By Jack Dugan
The Dakota Access Pipeline, after months of media neglect, has emerged amid headlines once again. Images of road blocks, tire fires, and beaten protesters have been saturating news feeds, all a result of the heavy-handed police-led suppression of the most prominent protest camp in North Dakota.
The Standing Rock camp has evolved drastically since the first tents were pitched. What was once a modest settlement, initially occupied mostly by members of the Standing Rock Sioux Nation, has since grown into something much larger and now considered the largest gathering of Native Nations in more than a century.
As the completion of the pipeline rapidly nears, police presence in the area has also grown significantly. What was once only private security is now police officers from numerous counties and states. With them they’ve brought pepper spray, rubber bullets, clubs, a sound cannon, and armored vehicles. This is coupled with the infamous DAPL security, whom are equipped with automatic rifles and attack dogs. There are no words to describe the exorbitance of this force.
The scene looks more akin to a military invasion than crowd control. The crowd has remained entirely peaceful, only placing prayer and nonviolent bodies between their sacred land and the pipeline.
The repression has been the most violent chapter in the story thus far.

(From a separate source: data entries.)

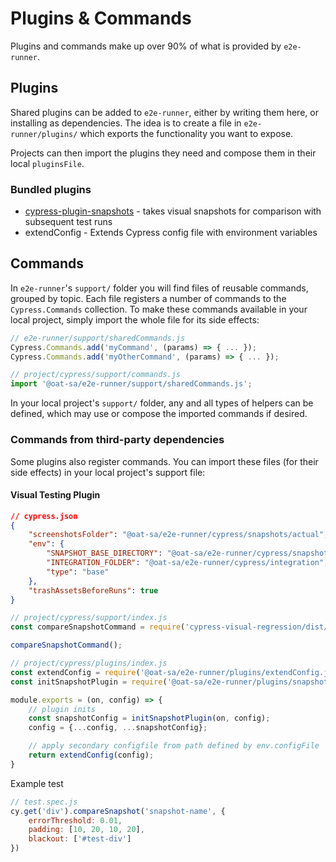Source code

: # Plugins & Commands

Plugins and commands make up over 90% of what is provided by `e2e-runner`.

## Plugins

Shared plugins can be added to `e2e-runner`, either by writing them here, or installing as dependencies. The idea is to create a file in `e2e-runner/plugins/` which exports the functionality you want to expose.

Projects can then import the plugins they need and compose them in their local `pluginsFile`.

### Bundled plugins

- [cypress-plugin-snapshots](https://github.com/meinaart/cypress-plugin-snapshots) - takes visual snapshots for comparison with subsequent test runs
- extendConfig - Extends Cypress config file with environment variables

## Commands

In `e2e-runner`'s `support/` folder you will find files of reusable commands, grouped by topic. Each file registers a number of commands to the `Cypress.Commands` collection. To make these commands available in your local project, simply import the whole file for its side effects:

```js
// e2e-runner/support/sharedCommands.js
Cypress.Commands.add('myCommand', (params) => { ... });
Cypress.Commands.add('myOtherCommand', (params) => { ... });

// project/cypress/support/commands.js
import '@oat-sa/e2e-runner/support/sharedCommands.js';
```

In your local project's `support/` folder, any and all types of helpers can be defined, which may use or compose the imported commands if desired.

### Commands from third-party dependencies

Some plugins also register commands. You can import these files (for their side effects) in your local project's support file:

#### Visual Testing Plugin ####

```json
// cypress.json
{
    "screenshotsFolder": "@oat-sa/e2e-runner/cypress/snapshots/actual",
    "env": {
        "SNAPSHOT_BASE_DIRECTORY": "@oat-sa/e2e-runner/cypress/snapshots/base",
        "INTEGRATION_FOLDER": "@oat-sa/e2e-runner/cypress/integration",
        "type": "base"
    },
    "trashAssetsBeforeRuns": true
}
```

```js
// project/cypress/support/index.js
const compareSnapshotCommand = require('cypress-visual-regression/dist/command');

compareSnapshotCommand();
```

```js
// project/cypress/plugins/index.js
const extendConfig = require('@oat-sa/e2e-runner/plugins/extendConfig.js');
const initSnapshotPlugin = require('@oat-sa/e2e-runner/plugins/snapshots.js');

module.exports = (on, config) => {
    // plugin inits
    const snapshotConfig = initSnapshotPlugin(on, config);
    config = {...config, ...snapshotConfig};

    // apply secondary configfile from path defined by env.configFile
    return extendConfig(config);
}
```
Example test
```js
// test.spec.js
cy.get('div').compareSnapshot('snapshot-name', {
    errorThreshold: 0.01,
    padding: [10, 20, 10, 20],
    blackout: ['#test-div']
})
```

Dozens of the protesters attacked with pepper spray, their arms and hands broken with clubs, men and women then jumped and dragged zip-tied into police vehicles, ultimately to end up in jail.
Heavy-handed crowd work has become an unfortunate normality with law enforcement in protest situation, but this specific situation is unique. This is a militarized police force invading the Sioux Nation’s sovereign land to protect the economic interests of a private oil company.
The situation inflames the wounds inflicted the last time a group of armed white men invaded native lands. This is a glimpse of the Native American genocide once perpetrated by vindictive self-righteous 18th- and 19th-century colonizers. This pipeline and the police presence is a continuation of this colonist mentality: the economic benefits of raw material, stripped from a land in environmentally detrimental ways, trumps the dignity and humanity of the people who rightfully call that land home.
The Atlantic reports that “the land beneath the pipeline was accorded to Sioux peoples by the Treaty of Fort Laramie in 1868. Eleven years later, the U.S. government incited and won the Great Sioux War, and ‘renegotiated’ a new treaty with the Sioux under threat of starvation. In that document, the tribe ceded much of the Laramie land, including the Black Hills of South Dakota, where many whites believed there to be gold.” The presence of both the militarized police and the construction of this pipeline has has become just another blunder in a long history of deceit.
To physically beat down a people who are so justified in their dissent is draconian. To utilize such grandiose technologies of oppression on those whom are only equipped with prayer and the desperation to save what little they have left is despotic. The police, along with the states and counties that sent them to Standing Rock, are standing on the wrong side of history.